ASSIGNMENT. Lines below that include the word "updated" should each be copied.

EXERCISE MATERIAL.
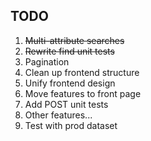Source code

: ## TODO
1. ~~Multi-attribute searches~~
2. ~~Rewrite find unit tests~~
3. Pagination
4. Clean up frontend structure
5. Unify frontend design
6. Move features to front page
7. Add POST unit tests
8. Other features...
9. Test with prod dataset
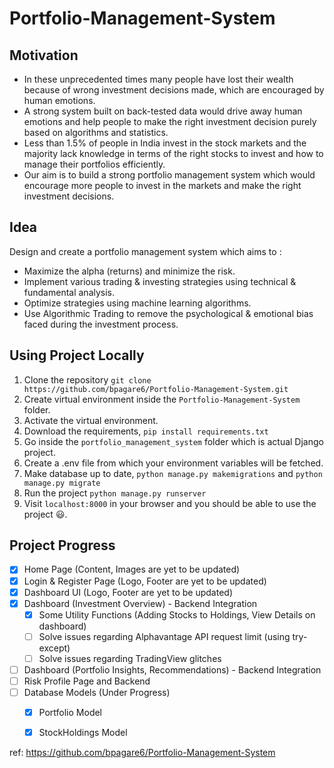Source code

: # Portfolio-Management-System

## Motivation
- In these unprecedented times many people have lost their wealth because of wrong investment decisions made, which are encouraged by human emotions.
- A strong system built on back-tested data would drive away human emotions and help people to make the right investment decision purely based on algorithms and statistics.
- Less than 1.5% of people in India invest in the stock markets and the majority lack knowledge in terms of the right stocks to invest and how to manage their portfolios efficiently.
- Our aim is to build a strong portfolio management system which would encourage more people to invest in the markets and make the right investment decisions.

## Idea
Design and create a portfolio management system which aims to :
- Maximize the alpha (returns) and minimize the risk.
- Implement various trading & investing strategies using technical & fundamental analysis.
- Optimize strategies using machine learning algorithms.
- Use Algorithmic Trading to remove the psychological & emotional bias faced during the investment process.




## Using Project Locally
1. Clone the repository `git clone https://github.com/bpagare6/Portfolio-Management-System.git`
2. Create virtual environment inside the `Portfolio-Management-System` folder.
3. Activate the virtual environment.
4. Download the requirements, `pip install requirements.txt`
5. Go inside the `portfolio_management_system` folder which is actual Django project.
6. Create a .env file from which your environment variables will be fetched.
7. Make database up to date, `python manage.py makemigrations` and `python manage.py migrate`
8. Run the project `python manage.py runserver`
9. Visit `localhost:8000` in your browser and you should be able to use the project :smiley:.

## Project Progress
- [x] Home Page (Content, Images are yet to be updated)
- [x] Login & Register Page (Logo, Footer are yet to be updated)
- [x] Dashboard UI (Logo, Footer are yet to be updated)
- [x] Dashboard (Investment Overview) - Backend Integration
  - [x] Some Utility Functions (Adding Stocks to Holdings, View Details on dashboard)
  - [ ] Solve issues regarding Alphavantage API request limit (using try-except)
  - [ ] Solve issues regarding TradingView glitches
- [ ] Dashboard (Portfolio Insights, Recommendations) - Backend Integration
- [ ] Risk Profile Page and Backend
- [ ] Database Models (Under Progress)
  - [x] Portfolio Model
  - [x] StockHoldings Model




ref:  https://github.com/bpagare6/Portfolio-Management-System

FINISHED EXERCISE.
- [x] Home Page (Content, Images are yet to be updated)
- [x] Login & Register Page (Logo, Footer are yet to be updated)
- [x] Dashboard UI (Logo, Footer are yet to be updated)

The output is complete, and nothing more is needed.